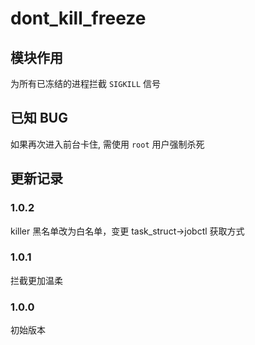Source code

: # dont_kill_freeze
## 模块作用
为所有已冻结的进程拦截 `SIGKILL` 信号

## 已知 BUG
如果再次进入前台卡住, 需使用 `root` 用户强制杀死

## 更新记录
### 1.0.2
killer 黑名单改为白名单，变更 task_struct->jobctl 获取方式
### 1.0.1
拦截更加温柔
### 1.0.0
初始版本
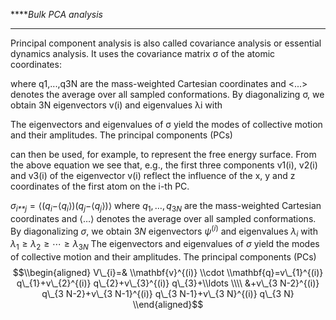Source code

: *****Bulk PCA analysis*
****
Principal component analysis is also called covariance analysis or essential dynamics analysis. It uses the covariance matrix σ of the atomic coordinates:

where q1,...,q3N are the mass-weighted Cartesian coordinates and <...> denotes the average over all sampled conformations. By diagonalizing σ, we obtain 3N eigenvectors v(i) and eigenvalues λi with

The eigenvectors and eigenvalues of σ yield the modes of collective motion and their amplitudes. The principal components (PCs)

can then be used, for example, to represent the free energy surface. From the above equation we see that, e.g., the first three components v1(i), v2(i) and v3(i) of the eigenvector v(i) reflect the influence of the x, y and z coordinates of the first atom on the i-th PC.

*σ*<sub>*i**j*</sub> = ⟨(*q*<sub>*i*</sub>−⟨*q*<sub>*i*</sub>⟩)(*q*<sub>*j*</sub>−⟨*q*<sub>*j*</sub>⟩)⟩
where *q*<sub>1</sub>, …, *q*<sub>3*N*</sub> are the mass-weighted
Cartesian coordinates and ⟨…⟩ denotes the average over all sampled
conformations. By diagonalizing *σ*, we obtain 3*N* eigenvectors
*ψ*<sup>(*i*)</sup> and eigenvalues *λ*<sub>*i*</sub> with
*λ*<sub>1</sub> ≥ *λ*<sub>2</sub> ≥ ⋯ ≥ *λ*<sub>3*N*</sub>
The eigenvectors and eigenvalues of *σ* yield the modes of collective
motion and their amplitudes. The principal components (PCs)
$$\\begin{aligned}
V\_{i}=& \\mathbf{v}^{(i)} \\cdot \\mathbf{q}=v\_{1}^{(i)} q\_{1}+v\_{2}^{(i)} q\_{2}+v\_{3}^{(i)} q\_{3}+\\ldots \\\\
&+v\_{3 N-2}^{(i)} q\_{3 N-2}+v\_{3 N-1}^{(i)} q\_{3 N-1}+v\_{3 N}^{(i)} q\_{3 N}
\\end{aligned}$$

-------------------------

Above are the records; give them all again exactly, apart from the pictures.

Source code

: # dont_kill_freeze
## 模块作用
为所有已冻结的进程拦截 `SIGKILL` 信号

## 已知 BUG
如果再次进入前台卡住, 需使用 `root` 用户强制杀死

## 更新记录
### 1.0.2
killer 黑名单改为白名单，变更 task_struct->jobctl 获取方式
### 1.0.1
拦截更加温柔
### 1.0.0
初始版本
Source code

: *****Bulk PCA analysis*
****
Principal component analysis is also called covariance analysis or essential dynamics analysis. It uses the covariance matrix σ of the atomic coordinates:

where q1,...,q3N are the mass-weighted Cartesian coordinates and <...> denotes the average over all sampled conformations. By diagonalizing σ, we obtain 3N eigenvectors v(i) and eigenvalues λi with

The eigenvectors and eigenvalues of σ yield the modes of collective motion and their amplitudes. The principal components (PCs)

can then be used, for example, to represent the free energy surface. From the above equation we see that, e.g., the first three components v1(i), v2(i) and v3(i) of the eigenvector v(i) reflect the influence of the x, y and z coordinates of the first atom on the i-th PC.

*σ*<sub>*i**j*</sub> = ⟨(*q*<sub>*i*</sub>−⟨*q*<sub>*i*</sub>⟩)(*q*<sub>*j*</sub>−⟨*q*<sub>*j*</sub>⟩)⟩
where *q*<sub>1</sub>, …, *q*<sub>3*N*</sub> are the mass-weighted
Cartesian coordinates and ⟨…⟩ denotes the average over all sampled
conformations. By diagonalizing *σ*, we obtain 3*N* eigenvectors
*ψ*<sup>(*i*)</sup> and eigenvalues *λ*<sub>*i*</sub> with
*λ*<sub>1</sub> ≥ *λ*<sub>2</sub> ≥ ⋯ ≥ *λ*<sub>3*N*</sub>
The eigenvectors and eigenvalues of *σ* yield the modes of collective
motion and their amplitudes. The principal components (PCs)
$$\\begin{aligned}
V\_{i}=& \\mathbf{v}^{(i)} \\cdot \\mathbf{q}=v\_{1}^{(i)} q\_{1}+v\_{2}^{(i)} q\_{2}+v\_{3}^{(i)} q\_{3}+\\ldots \\\\
&+v\_{3 N-2}^{(i)} q\_{3 N-2}+v\_{3 N-1}^{(i)} q\_{3 N-1}+v\_{3 N}^{(i)} q\_{3 N}
\\end{aligned}$$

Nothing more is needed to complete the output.